LTX 2.3 Technical Deep Dive: How Lightricks' 22B Video Model Works Under the Hood
LTX 2.3 is Lightricks' latest open-source video generation model — 22 billion parameters, native 4K output, 50fps, and built-in audio synchronization. Here's what's actually happening under the hood.
Architecture: DiT-Based Video Foundation Model
LTX 2.3 is a Diffusion Transformer (DiT) model, not a UNet. This matters because DiT scales better with parameter count and handles temporal consistency across frames more naturally than convolutional architectures.
Key specs:
22B parameters (up from ~8B in LTX-Video 1.x)
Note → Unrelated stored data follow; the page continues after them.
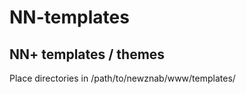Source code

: NN-templates
============

NN+ templates / themes
------------

Place directories in /path/to/newznab/www/templates/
Native resolution: up to 2560×1440
Frame rate: up to 50fps
Aspect ratios: 16:9, 9:16 (portrait-native), 1:1
The New VAE
LTX 2.3 ships with a completely rebuilt VAE (taeltx2_3.safetensors). The previous VAE produced visible texture artifacts at high motion. The new one:
Encodes at a higher spatial compression ratio
Preserves fine detail (hair, fabric, text) significantly better
Is required for all setups — you cannot use the LTX 2.x VAE with 2.3 checkpoints
Text Encoder: Gemma 3 12B
LTX 2.3 replaces the T5 encoder with Gemma 3 12B — a 12-billion-parameter language model. This is why prompt understanding improved so dramatically. Gemma 3 handles:
Long, complex prompts (200+ tokens)
Compositional instructions ("camera pans left while subject walks right")
Text rendering within video frames
The tradeoff: Gemma 3 adds ~8GB VRAM overhead. On 16GB GPUs, you need the FP8 quantized checkpoint to fit everything in memory.
Quantization: FP8 vs Full Precision
| Variant | VRAM | File | Use case | |---|---|---| | FP8 Distilled (Kijai) | 16GB | ltx-2.3-22b-distilled_transformer_only_fp8_input_scaled_v3.safetensors | RTX 4080/4090, fastest | | FP8 Dev (Kijai) | 16GB | ltx-2.3-22b-dev_transformer_only_fp8_input_scaled.safetensors | LoRA training/inference | | Full Precision | 32GB | Official HuggingFace checkpoint | Research, highest quality |
FP8 uses input-scaled quantization, which preserves activation ranges better than naive FP8 and produces near-identical output to BF16 at half the memory.
Two-Stage Pipeline in ComfyUI
LTX 2.3 supports a two-stage generation pipeline:
Stage 1: Generate at base resolution (e.g., 768×432)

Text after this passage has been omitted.